Data to examine:
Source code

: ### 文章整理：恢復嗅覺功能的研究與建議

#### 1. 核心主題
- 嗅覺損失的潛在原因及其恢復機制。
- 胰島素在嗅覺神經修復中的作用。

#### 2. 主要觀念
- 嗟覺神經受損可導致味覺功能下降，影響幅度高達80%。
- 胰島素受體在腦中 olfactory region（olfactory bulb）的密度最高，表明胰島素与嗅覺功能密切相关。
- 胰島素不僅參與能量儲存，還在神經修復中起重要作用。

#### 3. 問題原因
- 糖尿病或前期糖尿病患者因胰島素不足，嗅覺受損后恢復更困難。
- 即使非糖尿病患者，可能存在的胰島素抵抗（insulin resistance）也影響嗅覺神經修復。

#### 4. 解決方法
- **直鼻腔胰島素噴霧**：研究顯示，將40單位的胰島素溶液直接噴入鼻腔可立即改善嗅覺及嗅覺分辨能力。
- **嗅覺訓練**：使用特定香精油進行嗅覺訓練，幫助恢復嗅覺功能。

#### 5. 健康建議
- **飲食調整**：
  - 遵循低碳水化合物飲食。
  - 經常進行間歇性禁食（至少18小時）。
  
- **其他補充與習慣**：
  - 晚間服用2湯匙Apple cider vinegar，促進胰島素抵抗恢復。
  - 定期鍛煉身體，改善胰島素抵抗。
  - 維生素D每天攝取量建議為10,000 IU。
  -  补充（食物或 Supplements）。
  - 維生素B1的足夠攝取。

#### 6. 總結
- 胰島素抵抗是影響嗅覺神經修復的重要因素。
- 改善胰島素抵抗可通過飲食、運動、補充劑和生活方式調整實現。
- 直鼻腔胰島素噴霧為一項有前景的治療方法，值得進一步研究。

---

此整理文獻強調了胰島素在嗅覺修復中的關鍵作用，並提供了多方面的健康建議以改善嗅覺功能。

Task brief: Without skipping a line, print the listing once more exactly.

Response:
Source code

: ### 文章整理：恢復嗅覺功能的研究與建議

#### 1. 核心主題
- 嗅覺損失的潛在原因及其恢復機制。
- 胰島素在嗅覺神經修復中的作用。

#### 2. 主要觀念
- 嗟覺神經受損可導致味覺功能下降，影響幅度高達80%。
- 胰島素受體在腦中 olfactory region（olfactory bulb）的密度最高，表明胰島素与嗅覺功能密切相关。
- 胰島素不僅參與能量儲存，還在神經修復中起重要作用。

#### 3. 問題原因
- 糖尿病或前期糖尿病患者因胰島素不足，嗅覺受損后恢復更困難。
- 即使非糖尿病患者，可能存在的胰島素抵抗（insulin resistance）也影響嗅覺神經修復。

#### 4. 解決方法
- **直鼻腔胰島素噴霧**：研究顯示，將40單位的胰島素溶液直接噴入鼻腔可立即改善嗅覺及嗅覺分辨能力。
- **嗅覺訓練**：使用特定香精油進行嗅覺訓練，幫助恢復嗅覺功能。

#### 5. 健康建議
- **飲食調整**：
  - 遵循低碳水化合物飲食。
  - 經常進行間歇性禁食（至少18小時）。
  
- **其他補充與習慣**：
  - 晚間服用2湯匙Apple cider vinegar，促進胰島素抵抗恢復。
  - 定期鍛煉身體，改善胰島素抵抗。
  - 維生素D每天攝取量建議為10,000 IU。
  -  补充（食物或 Supplements）。
  - 維生素B1的足夠攝取。

#### 6. 總結
- 胰島素抵抗是影響嗅覺神經修復的重要因素。
- 改善胰島素抵抗可通過飲食、運動、補充劑和生活方式調整實現。
- 直鼻腔胰島素噴霧為一項有前景的治療方法，值得進一步研究。

---

此整理文獻強調了胰島素在嗅覺修復中的關鍵作用，並提供了多方面的健康建議以改善嗅覺功能。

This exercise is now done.